Moogwang melihatnya sendiri dan
menghampirinya. Dia sangat senang dengan Tagon dan bahkan semua orang Arthdal
pun pasti bahagia saat melihat Tagon membawa para budak.
“Pesta sesungguhnya belum di mulai,”
ujar Tagon.
“Apa? Pesta apa?”
Tagon tidak menjawab dan hanya
bertanya mengenai para budak. Moogwang menjawab kalau para budak sedang di
mandikan dan di beri makan.
--
Malam hari,
Para suku Wahan duduk bersama untuk di
beri makan. Tapi, tentu saja ada beberapa di antara mereka yang dapat makan
dengan lahap dan ada yang tidak. Mereka juga bertanya-tanya apa alasan para
prajurit itu tidak membunuh dan merampok kita bahkan memberi mereka makan.
Tanya saja tampak sangat tidak
bertenaga. Dia menyuruh wanita di belakangnya untuk berhenti menangis dan
makan. Dia juga menyuruh Choseol untuk makan. Wanita itu menangis karena
meninggalkan nenek-nya di sana dan bahkan putrinya (Dotti), entah masih hidup
atau tidak.
“Kau harus makan agar bisa hidup. Agar
bisa makan. Hanya itu cara kita menemukan Dotti,” nasehat Tanya. Tapi, wanita
itu terus menangis.
Tidak jauh dari mereka, Eunseom dan
Dotti tiba di sana. Dotti menangis sedih karena melihat ibunya menangis.
“Tunggulah sebentar lagi. Akan ku
tangkap pemimpinnya,” janji Eunseom.
“Pemimpin yang di Arthdal?”
“Ya. Pemimpin unit, Sanung Niruha.”
“Pemimpin
unit? Kukira dia pemimpin serikat.”
“Bukan, dia pemimpin unit.”
“Benarkah? Pemimpin unit? Maka kau
harus menangkapnya dan menyelamatkan ibuku, ya?”
“Ya, pasti,” tekad Eunseom.
Dan dari jauh, Tanya melihat Bantu. Dia
tahu kalau Eunseom pasti ada di dekat sana dan akan menyelematkan mereka.
--
Asa Ron sudah tahu kalau pengirim surat
itu adalah pedagang kulit Sanung Niruha. Asa Ron menyuruh Asa Mot dan pengikutnya
yang lain untuk mencari pedagang kulit itu dan menyelidiki kepada siapa saja
pedagang itu sudah menceritakan mengenai Tagon yang melakukan Ollimsani. Terserah
mereka mau menyuap pedagang itu dengan hadiah atau membunuhnya. Pokoknya,
mereka harus menguburkan fakta bahwa Tagon melakukan Ollimsani.

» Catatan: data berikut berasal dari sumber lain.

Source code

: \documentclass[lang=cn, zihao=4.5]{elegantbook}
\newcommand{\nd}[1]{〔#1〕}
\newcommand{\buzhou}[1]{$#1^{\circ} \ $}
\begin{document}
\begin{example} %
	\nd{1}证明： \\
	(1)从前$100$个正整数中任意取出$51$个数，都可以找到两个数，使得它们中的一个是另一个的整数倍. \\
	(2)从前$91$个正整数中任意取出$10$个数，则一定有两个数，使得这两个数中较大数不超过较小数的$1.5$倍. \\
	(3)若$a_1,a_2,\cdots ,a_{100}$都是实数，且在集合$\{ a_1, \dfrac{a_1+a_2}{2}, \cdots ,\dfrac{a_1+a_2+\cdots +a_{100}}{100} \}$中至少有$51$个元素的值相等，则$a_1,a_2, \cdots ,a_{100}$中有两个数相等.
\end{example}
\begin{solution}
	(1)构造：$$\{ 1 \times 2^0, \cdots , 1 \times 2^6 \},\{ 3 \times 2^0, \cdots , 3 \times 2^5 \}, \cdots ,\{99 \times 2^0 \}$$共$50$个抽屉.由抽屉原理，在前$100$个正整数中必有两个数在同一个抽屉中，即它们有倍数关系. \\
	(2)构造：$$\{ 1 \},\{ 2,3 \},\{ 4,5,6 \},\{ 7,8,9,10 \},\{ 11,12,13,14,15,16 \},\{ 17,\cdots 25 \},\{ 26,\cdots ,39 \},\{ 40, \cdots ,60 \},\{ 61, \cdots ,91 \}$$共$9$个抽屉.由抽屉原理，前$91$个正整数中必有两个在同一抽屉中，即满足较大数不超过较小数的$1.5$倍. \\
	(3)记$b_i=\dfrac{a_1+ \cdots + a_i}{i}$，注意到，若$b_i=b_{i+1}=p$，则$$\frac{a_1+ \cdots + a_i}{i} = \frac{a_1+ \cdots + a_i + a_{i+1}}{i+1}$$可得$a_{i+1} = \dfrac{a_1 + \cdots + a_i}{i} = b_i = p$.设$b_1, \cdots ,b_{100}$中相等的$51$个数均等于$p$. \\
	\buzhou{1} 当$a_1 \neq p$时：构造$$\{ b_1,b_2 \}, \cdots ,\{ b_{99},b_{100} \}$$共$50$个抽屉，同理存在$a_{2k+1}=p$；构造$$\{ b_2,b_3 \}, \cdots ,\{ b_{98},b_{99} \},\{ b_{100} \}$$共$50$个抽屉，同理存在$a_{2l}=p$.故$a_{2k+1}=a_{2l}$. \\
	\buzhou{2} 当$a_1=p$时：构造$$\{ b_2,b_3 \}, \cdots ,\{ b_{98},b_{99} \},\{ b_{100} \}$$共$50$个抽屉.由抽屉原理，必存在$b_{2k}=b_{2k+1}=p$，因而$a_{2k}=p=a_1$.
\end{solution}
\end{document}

Asa Ron benar-benar marah karena tahu
bahwa ini pasti adalah perbuatan Sanung.
Pas sekali, saat dia keluar dari
kediamannya, dia bertemu dengan Sanung. Dia sudah hendak menyerang Sanung, tapi
tanpa di sangka rakyat sudah berkumpul dan memohon agar Asa Ron mengampuni
Tagon.
Tidak hanya itu, Sanung ikut berlutut
dan memohon pengampunan untuk putranya yang telah melakukan ritual keramat yang
harusnya di lakukan oleh klan Asa. Sanung berpura-pura baik di depan para
rakyat dan sekaligus memberitahu apa yang Tagon telah lakukan.
Asa Ron tampak sangat-sangat marah. Dia
benar-benar telah di perdaya oleh Sanung.
--
Dotti dan Eunseom sedang menunggangi
Bantu, tapi Bantu tiba-tiba saja berhenti untuk makan. Eunseom langsung
memarahinya karena Bantu terus saja makan. Dotti kemudian menyadari kalau
tanaman yang di makan oleh Bantu di susun membentuk barisan. Itu adalah
pertanian.
Dan tiba-tiba saja, petani muncul dan
memarahi mereka pencuri yang ingin mencuri tanaman ini. Ini adalah tanamanya. Tanahnya!
Eunseom terkejut, padahal dalam suku Wahan, tidak ada yang istilahnya ‘tanah
kita’ karena itu artinya sama saja memiliki langit dan bumi.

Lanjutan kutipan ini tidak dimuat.